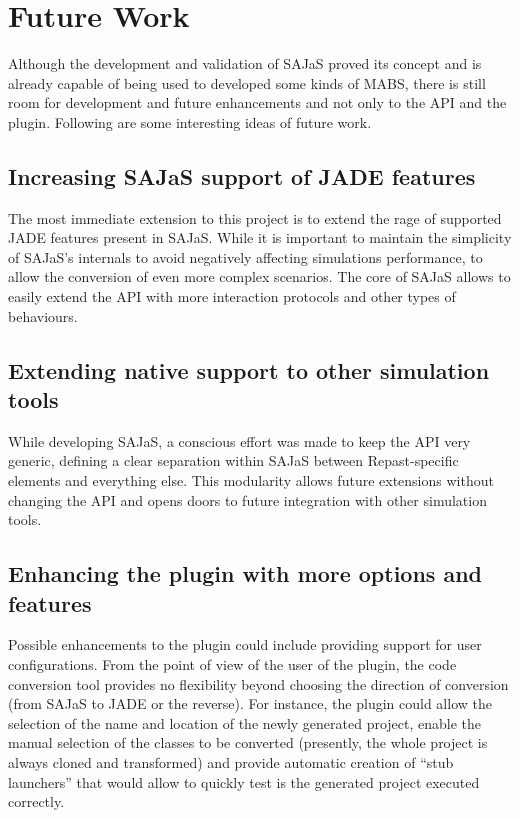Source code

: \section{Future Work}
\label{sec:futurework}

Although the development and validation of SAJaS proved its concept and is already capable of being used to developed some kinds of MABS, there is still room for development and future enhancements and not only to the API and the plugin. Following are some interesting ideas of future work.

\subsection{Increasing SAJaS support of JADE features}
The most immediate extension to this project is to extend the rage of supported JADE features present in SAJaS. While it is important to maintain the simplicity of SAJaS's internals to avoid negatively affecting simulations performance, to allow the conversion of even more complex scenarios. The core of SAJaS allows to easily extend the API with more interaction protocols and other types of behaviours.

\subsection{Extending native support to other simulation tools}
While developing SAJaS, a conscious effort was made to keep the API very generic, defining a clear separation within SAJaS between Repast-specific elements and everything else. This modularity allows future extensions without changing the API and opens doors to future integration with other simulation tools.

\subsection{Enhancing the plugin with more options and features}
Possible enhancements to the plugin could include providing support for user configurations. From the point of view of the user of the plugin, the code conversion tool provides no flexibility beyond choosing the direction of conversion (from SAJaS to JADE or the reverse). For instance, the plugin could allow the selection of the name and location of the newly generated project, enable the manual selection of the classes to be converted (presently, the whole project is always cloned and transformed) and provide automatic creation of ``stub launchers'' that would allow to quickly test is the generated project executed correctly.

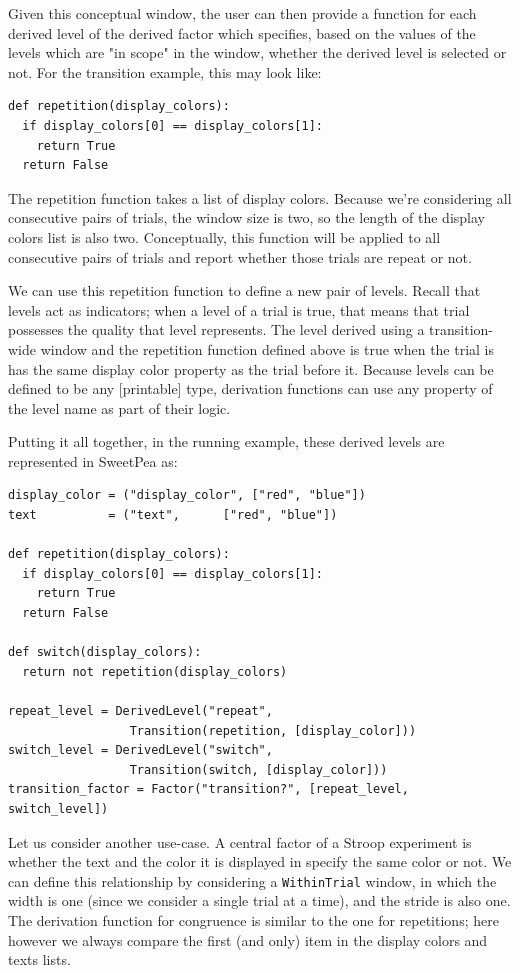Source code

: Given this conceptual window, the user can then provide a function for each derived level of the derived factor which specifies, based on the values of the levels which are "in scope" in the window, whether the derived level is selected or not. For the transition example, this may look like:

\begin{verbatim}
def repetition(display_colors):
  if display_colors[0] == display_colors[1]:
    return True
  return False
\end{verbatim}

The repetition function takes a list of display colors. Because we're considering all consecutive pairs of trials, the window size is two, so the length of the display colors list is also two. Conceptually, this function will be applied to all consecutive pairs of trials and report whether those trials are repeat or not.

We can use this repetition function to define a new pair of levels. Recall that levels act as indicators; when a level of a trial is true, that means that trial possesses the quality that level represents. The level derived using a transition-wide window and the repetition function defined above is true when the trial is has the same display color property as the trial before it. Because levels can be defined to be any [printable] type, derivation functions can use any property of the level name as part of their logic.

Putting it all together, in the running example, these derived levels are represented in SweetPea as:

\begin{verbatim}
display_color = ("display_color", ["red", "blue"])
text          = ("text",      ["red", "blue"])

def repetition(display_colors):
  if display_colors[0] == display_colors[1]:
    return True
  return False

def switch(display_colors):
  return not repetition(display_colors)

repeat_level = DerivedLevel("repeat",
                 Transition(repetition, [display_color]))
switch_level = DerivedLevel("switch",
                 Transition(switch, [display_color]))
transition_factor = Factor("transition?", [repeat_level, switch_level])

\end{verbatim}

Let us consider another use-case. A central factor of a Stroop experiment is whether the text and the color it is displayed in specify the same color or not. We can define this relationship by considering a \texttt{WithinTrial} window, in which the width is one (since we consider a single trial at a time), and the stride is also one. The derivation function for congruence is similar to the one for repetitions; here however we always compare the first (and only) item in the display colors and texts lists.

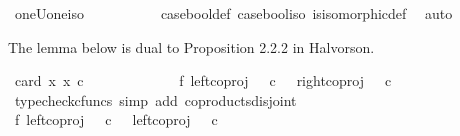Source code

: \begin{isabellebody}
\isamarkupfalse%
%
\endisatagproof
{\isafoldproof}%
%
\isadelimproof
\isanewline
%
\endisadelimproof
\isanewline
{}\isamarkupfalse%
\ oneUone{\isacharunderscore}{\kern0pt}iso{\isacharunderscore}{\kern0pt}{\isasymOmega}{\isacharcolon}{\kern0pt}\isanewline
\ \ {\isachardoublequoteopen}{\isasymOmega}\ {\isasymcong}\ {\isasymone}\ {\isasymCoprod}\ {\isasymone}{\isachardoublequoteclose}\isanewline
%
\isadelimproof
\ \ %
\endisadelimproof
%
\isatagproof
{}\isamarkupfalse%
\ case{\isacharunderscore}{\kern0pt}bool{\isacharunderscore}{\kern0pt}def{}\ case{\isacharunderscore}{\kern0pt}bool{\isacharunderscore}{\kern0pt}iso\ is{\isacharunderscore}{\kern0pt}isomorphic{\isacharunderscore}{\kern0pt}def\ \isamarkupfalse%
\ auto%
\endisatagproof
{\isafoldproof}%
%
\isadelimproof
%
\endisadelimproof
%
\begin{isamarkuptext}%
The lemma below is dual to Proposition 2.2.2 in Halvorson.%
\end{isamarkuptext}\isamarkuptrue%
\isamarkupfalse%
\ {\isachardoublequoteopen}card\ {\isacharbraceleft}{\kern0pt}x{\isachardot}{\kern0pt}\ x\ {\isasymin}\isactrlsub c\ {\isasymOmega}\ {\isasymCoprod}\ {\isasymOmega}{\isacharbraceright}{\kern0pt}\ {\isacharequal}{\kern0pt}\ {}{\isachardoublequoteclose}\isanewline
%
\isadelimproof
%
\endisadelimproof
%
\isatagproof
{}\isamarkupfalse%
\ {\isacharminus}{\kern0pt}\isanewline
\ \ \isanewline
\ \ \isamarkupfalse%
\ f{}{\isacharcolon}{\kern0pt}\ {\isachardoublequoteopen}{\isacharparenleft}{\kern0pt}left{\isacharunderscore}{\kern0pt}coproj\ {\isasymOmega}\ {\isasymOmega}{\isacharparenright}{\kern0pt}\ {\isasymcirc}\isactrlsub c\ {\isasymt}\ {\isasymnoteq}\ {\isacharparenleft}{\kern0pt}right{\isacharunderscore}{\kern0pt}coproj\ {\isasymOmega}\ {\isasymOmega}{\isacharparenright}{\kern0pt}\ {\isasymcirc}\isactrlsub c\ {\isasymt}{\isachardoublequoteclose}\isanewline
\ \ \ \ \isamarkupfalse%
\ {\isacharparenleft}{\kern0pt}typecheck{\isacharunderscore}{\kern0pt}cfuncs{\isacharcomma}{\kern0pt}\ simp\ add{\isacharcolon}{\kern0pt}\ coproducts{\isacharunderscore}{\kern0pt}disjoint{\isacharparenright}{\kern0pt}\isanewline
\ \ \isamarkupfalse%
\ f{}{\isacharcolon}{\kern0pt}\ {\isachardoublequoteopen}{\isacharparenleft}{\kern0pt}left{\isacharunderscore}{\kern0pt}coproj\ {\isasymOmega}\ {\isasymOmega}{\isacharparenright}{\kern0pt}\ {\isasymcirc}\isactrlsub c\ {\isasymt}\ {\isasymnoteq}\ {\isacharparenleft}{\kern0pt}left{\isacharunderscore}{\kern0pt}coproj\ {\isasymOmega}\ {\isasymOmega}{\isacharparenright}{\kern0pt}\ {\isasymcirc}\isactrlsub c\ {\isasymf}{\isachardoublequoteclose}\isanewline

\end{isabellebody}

★ ★ ★ ★ ★

Drop the pictures, then repeat the material word for word.

■ Reply to the exercise:
Source code

: \section{Future Work}
\label{sec:futurework}

Although the development and validation of SAJaS proved its concept and is already capable of being used to developed some kinds of MABS, there is still room for development and future enhancements and not only to the API and the plugin. Following are some interesting ideas of future work.

\subsection{Increasing SAJaS support of JADE features}
The most immediate extension to this project is to extend the rage of supported JADE features present in SAJaS. While it is important to maintain the simplicity of SAJaS's internals to avoid negatively affecting simulations performance, to allow the conversion of even more complex scenarios. The core of SAJaS allows to easily extend the API with more interaction protocols and other types of behaviours.

\subsection{Extending native support to other simulation tools}
While developing SAJaS, a conscious effort was made to keep the API very generic, defining a clear separation within SAJaS between Repast-specific elements and everything else. This modularity allows future extensions without changing the API and opens doors to future integration with other simulation tools.

\subsection{Enhancing the plugin with more options and features}
Possible enhancements to the plugin could include providing support for user configurations. From the point of view of the user of the plugin, the code conversion tool provides no flexibility beyond choosing the direction of conversion (from SAJaS to JADE or the reverse). For instance, the plugin could allow the selection of the name and location of the newly generated project, enable the manual selection of the classes to be converted (presently, the whole project is always cloned and transformed) and provide automatic creation of ``stub launchers'' that would allow to quickly test is the generated project executed correctly.

Source code

: Given this conceptual window, the user can then provide a function for each derived level of the derived factor which specifies, based on the values of the levels which are "in scope" in the window, whether the derived level is selected or not. For the transition example, this may look like:

\begin{verbatim}
def repetition(display_colors):
  if display_colors[0] == display_colors[1]:
    return True
  return False
\end{verbatim}

The repetition function takes a list of display colors. Because we're considering all consecutive pairs of trials, the window size is two, so the length of the display colors list is also two. Conceptually, this function will be applied to all consecutive pairs of trials and report whether those trials are repeat or not.

We can use this repetition function to define a new pair of levels. Recall that levels act as indicators; when a level of a trial is true, that means that trial possesses the quality that level represents. The level derived using a transition-wide window and the repetition function defined above is true when the trial is has the same display color property as the trial before it. Because levels can be defined to be any [printable] type, derivation functions can use any property of the level name as part of their logic.

Putting it all together, in the running example, these derived levels are represented in SweetPea as:

\begin{verbatim}
display_color = ("display_color", ["red", "blue"])
text          = ("text",      ["red", "blue"])

def repetition(display_colors):
  if display_colors[0] == display_colors[1]:
    return True
  return False

def switch(display_colors):
  return not repetition(display_colors)

repeat_level = DerivedLevel("repeat",
                 Transition(repetition, [display_color]))
switch_level = DerivedLevel("switch",
                 Transition(switch, [display_color]))
transition_factor = Factor("transition?", [repeat_level, switch_level])

\end{verbatim}

Let us consider another use-case. A central factor of a Stroop experiment is whether the text and the color it is displayed in specify the same color or not. We can define this relationship by considering a \texttt{WithinTrial} window, in which the width is one (since we consider a single trial at a time), and the stride is also one. The derivation function for congruence is similar to the one for repetitions; here however we always compare the first (and only) item in the display colors and texts lists.

Source code

: \begin{isabellebody}
\isamarkupfalse%
%
\endisatagproof
{\isafoldproof}%
%
\isadelimproof
\isanewline
%
\endisadelimproof
\isanewline
{}\isamarkupfalse%
\ oneUone{\isacharunderscore}{\kern0pt}iso{\isacharunderscore}{\kern0pt}{\isasymOmega}{\isacharcolon}{\kern0pt}\isanewline
\ \ {\isachardoublequoteopen}{\isasymOmega}\ {\isasymcong}\ {\isasymone}\ {\isasymCoprod}\ {\isasymone}{\isachardoublequoteclose}\isanewline
%
\isadelimproof
\ \ %
\endisadelimproof
%
\isatagproof
{}\isamarkupfalse%
\ case{\isacharunderscore}{\kern0pt}bool{\isacharunderscore}{\kern0pt}def{}\ case{\isacharunderscore}{\kern0pt}bool{\isacharunderscore}{\kern0pt}iso\ is{\isacharunderscore}{\kern0pt}isomorphic{\isacharunderscore}{\kern0pt}def\ \isamarkupfalse%
\ auto%
\endisatagproof
{\isafoldproof}%
%
\isadelimproof
%
\endisadelimproof
%
\begin{isamarkuptext}%
The lemma below is dual to Proposition 2.2.2 in Halvorson.%
\end{isamarkuptext}\isamarkuptrue%
\isamarkupfalse%
\ {\isachardoublequoteopen}card\ {\isacharbraceleft}{\kern0pt}x{\isachardot}{\kern0pt}\ x\ {\isasymin}\isactrlsub c\ {\isasymOmega}\ {\isasymCoprod}\ {\isasymOmega}{\isacharbraceright}{\kern0pt}\ {\isacharequal}{\kern0pt}\ {}{\isachardoublequoteclose}\isanewline
%
\isadelimproof
%
\endisadelimproof
%
\isatagproof
{}\isamarkupfalse%
\ {\isacharminus}{\kern0pt}\isanewline
\ \ \isanewline
\ \ \isamarkupfalse%
\ f{}{\isacharcolon}{\kern0pt}\ {\isachardoublequoteopen}{\isacharparenleft}{\kern0pt}left{\isacharunderscore}{\kern0pt}coproj\ {\isasymOmega}\ {\isasymOmega}{\isacharparenright}{\kern0pt}\ {\isasymcirc}\isactrlsub c\ {\isasymt}\ {\isasymnoteq}\ {\isacharparenleft}{\kern0pt}right{\isacharunderscore}{\kern0pt}coproj\ {\isasymOmega}\ {\isasymOmega}{\isacharparenright}{\kern0pt}\ {\isasymcirc}\isactrlsub c\ {\isasymt}{\isachardoublequoteclose}\isanewline
\ \ \ \ \isamarkupfalse%
\ {\isacharparenleft}{\kern0pt}typecheck{\isacharunderscore}{\kern0pt}cfuncs{\isacharcomma}{\kern0pt}\ simp\ add{\isacharcolon}{\kern0pt}\ coproducts{\isacharunderscore}{\kern0pt}disjoint{\isacharparenright}{\kern0pt}\isanewline
\ \ \isamarkupfalse%
\ f{}{\isacharcolon}{\kern0pt}\ {\isachardoublequoteopen}{\isacharparenleft}{\kern0pt}left{\isacharunderscore}{\kern0pt}coproj\ {\isasymOmega}\ {\isasymOmega}{\isacharparenright}{\kern0pt}\ {\isasymcirc}\isactrlsub c\ {\isasymt}\ {\isasymnoteq}\ {\isacharparenleft}{\kern0pt}left{\isacharunderscore}{\kern0pt}coproj\ {\isasymOmega}\ {\isasymOmega}{\isacharparenright}{\kern0pt}\ {\isasymcirc}\isactrlsub c\ {\isasymf}{\isachardoublequoteclose}\isanewline

\end{isabellebody}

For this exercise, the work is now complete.